For every line in the entries that contains "frac", show the whole line.
*** Records for processing Section Begins ***
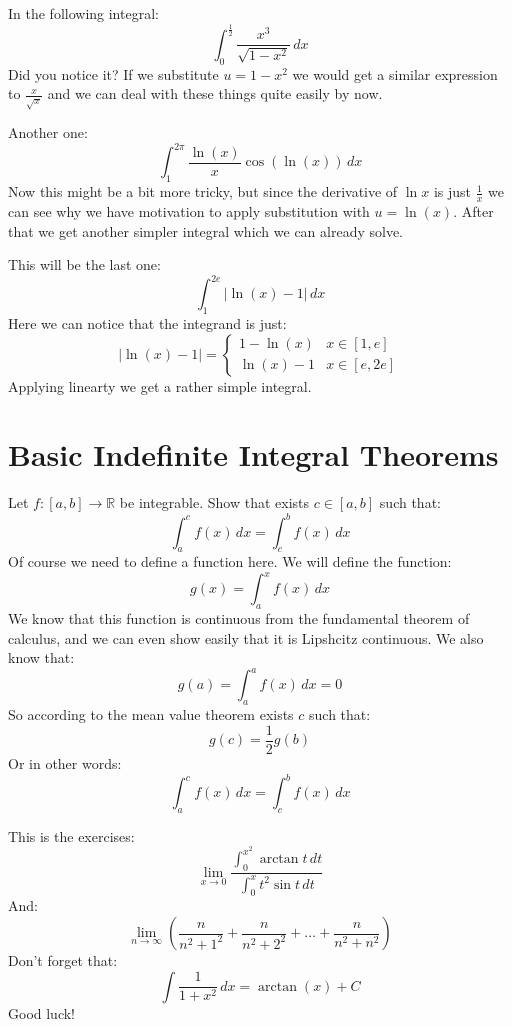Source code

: \documentclass{article}
\theoremstyle{plain}
\newcommand{\R}{\mathbb{R}}
\begin{document}
	\newpage
	
	In the following integral:
	\[
		\int_{0}^{\frac 12}{\frac{x^3}{\sqrt{1-x^2}}\,dx}
	\]
	Did you notice it? If we substitute $u=1-x^2$ we would get a similar
	expression to $\frac{x}{\sqrt{x}}$ and we can deal with these things
	quite easily by now.
	
	\newpage
	
	Another one:
	\[
		\int_{1}^{2\pi}{\frac{\ln(x)}{x}\cos(\ln(x))\,dx}
	\]
	Now this might be a bit more tricky, but since the derivative of
	$\ln x$ is just $\frac{1}{x}$ we can see why we have motivation to apply
	substitution with $u = \ln(x)$. After that we get another simpler
	integral which we can already solve.
	
	\newpage
	
	This will be the last one:
	\[
		\int_{1}^{2e}{|\ln(x) - 1|\,dx}
	\]
	Here we can notice that the integrand is just:
	\[
		|\ln(x) - 1| = \begin{cases}
			1 - \ln(x) & x\in[1,e] \\
			\ln(x) - 1 & x\in[e,2e]
		\end{cases}
	\]
	Applying linearty we get a rather simple integral.
	
	\newpage
	
	\section{Basic Indefinite Integral Theorems}
	Let $f\colon [a,b]\to\R$ be integrable. Show that exists 
	$c\in [a,b]$ such that:
	\[
		\int_{a}^{c}{f(x)\,dx} = \int_{c}^{b}{f(x)\,dx}
	\]
	Of course we need to define a function here. We will define the
	function:
	\[
		g(x) = \int_{a}^{x}{f(x)\,dx}
	\]
	We know that this function is continuous from the fundamental theorem
	of calculus, and we can even show easily that it is Lipshcitz continuous.
	We also know that:
	\[
		g(a) = \int_{a}^{a}{f(x)\,dx} = 0
	\]
	So according to the mean value theorem exists $c$ such that:
	\[
		g(c) = \frac{1}{2}g(b)
	\]
	Or in other words:
	\[
		\int_{a}^{c}{f(x)\,dx} = \int_{c}^{b}{f(x)\,dx}
	\]
	
	\newpage
	
	This is the exercises:
	\[
		\lim_{x\to 0}{\frac{\int_{0}^{x^2}{\arctan t\,dt}}
		{\int_{0}^{x}{t^2\sin t\,dt}}}
	\]
	And:
	\[
		\lim_{n\to\infty}
		{\left(\frac{n}{n^2+1^2}+\frac{n}{n^2+2^2}+
		\dots+\frac{n}{n^2+n^2}\right)}	
	\]
	Don't forget that:
	\[
		\int{\frac{1}{1+x^2}\,dx} = \arctan(x) + C
	\]
	Good luck!
	
\end{document}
*** Records for processing Section Ends ***
Output below:
		\int_{0}^{\frac 12}{\frac{x^3}{\sqrt{1-x^2}}\,dx}
	expression to $\frac{x}{\sqrt{x}}$ and we can deal with these things
		\int_{1}^{2\pi}{\frac{\ln(x)}{x}\cos(\ln(x))\,dx}
	$\ln x$ is just $\frac{1}{x}$ we can see why we have motivation to apply
		g(c) = \frac{1}{2}g(b)
		\lim_{x\to 0}{\frac{\int_{0}^{x^2}{\arctan t\,dt}}
		{\left(\frac{n}{n^2+1^2}+\frac{n}{n^2+2^2}+
		\dots+\frac{n}{n^2+n^2}\right)}	
		\int{\frac{1}{1+x^2}\,dx} = \arctan(x) + C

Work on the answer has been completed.